(Beginning of PROVIDED MATERIAL)

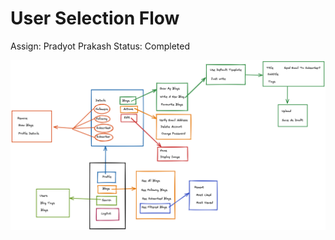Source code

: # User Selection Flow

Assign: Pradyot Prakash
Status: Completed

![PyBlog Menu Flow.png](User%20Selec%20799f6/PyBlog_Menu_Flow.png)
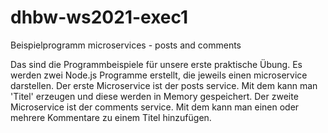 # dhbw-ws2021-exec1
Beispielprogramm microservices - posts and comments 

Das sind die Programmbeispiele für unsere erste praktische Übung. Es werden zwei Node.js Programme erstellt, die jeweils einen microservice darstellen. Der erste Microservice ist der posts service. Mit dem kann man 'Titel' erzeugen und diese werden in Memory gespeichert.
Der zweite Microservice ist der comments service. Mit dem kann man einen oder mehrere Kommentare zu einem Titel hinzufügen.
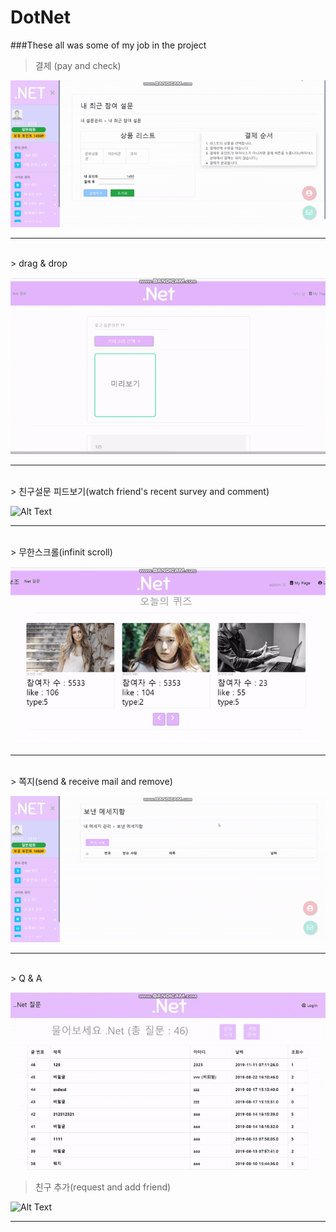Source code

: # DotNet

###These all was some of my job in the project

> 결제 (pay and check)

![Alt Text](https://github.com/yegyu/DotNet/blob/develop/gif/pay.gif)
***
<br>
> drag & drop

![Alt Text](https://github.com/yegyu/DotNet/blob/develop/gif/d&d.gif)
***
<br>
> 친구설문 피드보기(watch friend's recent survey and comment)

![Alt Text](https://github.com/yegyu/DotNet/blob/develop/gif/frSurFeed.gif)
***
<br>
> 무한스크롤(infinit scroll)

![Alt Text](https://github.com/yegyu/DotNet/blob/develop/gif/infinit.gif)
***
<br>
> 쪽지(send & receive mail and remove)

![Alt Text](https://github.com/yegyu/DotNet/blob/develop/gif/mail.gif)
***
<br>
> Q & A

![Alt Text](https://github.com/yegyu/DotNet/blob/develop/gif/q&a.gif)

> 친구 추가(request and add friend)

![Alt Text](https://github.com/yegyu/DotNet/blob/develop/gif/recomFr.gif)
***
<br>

(End of PROVIDED MATERIAL)

Rewrite the data above exactly as given, but omit the images.

RESPONSE:
Source code

: # User Selection Flow

Assign: Pradyot Prakash
Status: Completed

![PyBlog Menu Flow.png](User%20Selec%20799f6/PyBlog_Menu_Flow.png)
 # dhbw-ws2021-exec1
Beispielprogramm microservices - posts and comments 

Das sind die Programmbeispiele für unsere erste praktische Übung. Es werden zwei Node.js Programme erstellt, die jeweils einen microservice darstellen. Der erste Microservice ist der posts service. Mit dem kann man 'Titel' erzeugen und diese werden in Memory gespeichert.
Der zweite Microservice ist der comments service. Mit dem kann man einen oder mehrere Kommentare zu einem Titel hinzufügen.
Source code

: # DotNet

###These all was some of my job in the project

> 결제 (pay and check)

![Alt Text](https://github.com/yegyu/DotNet/blob/develop/gif/pay.gif)
***
<br>
> drag & drop

![Alt Text](https://github.com/yegyu/DotNet/blob/develop/gif/d&d.gif)
***
<br>
> 친구설문 피드보기(watch friend's recent survey and comment)

![Alt Text](https://github.com/yegyu/DotNet/blob/develop/gif/frSurFeed.gif)
***
<br>
> 무한스크롤(infinit scroll)

![Alt Text](https://github.com/yegyu/DotNet/blob/develop/gif/infinit.gif)
***
<br>
> 쪽지(send & receive mail and remove)

![Alt Text](https://github.com/yegyu/DotNet/blob/develop/gif/mail.gif)
***
<br>
> Q & A

![Alt Text](https://github.com/yegyu/DotNet/blob/develop/gif/q&a.gif)

> 친구 추가(request and add friend)

![Alt Text](https://github.com/yegyu/DotNet/blob/develop/gif/recomFr.gif)
***
<br>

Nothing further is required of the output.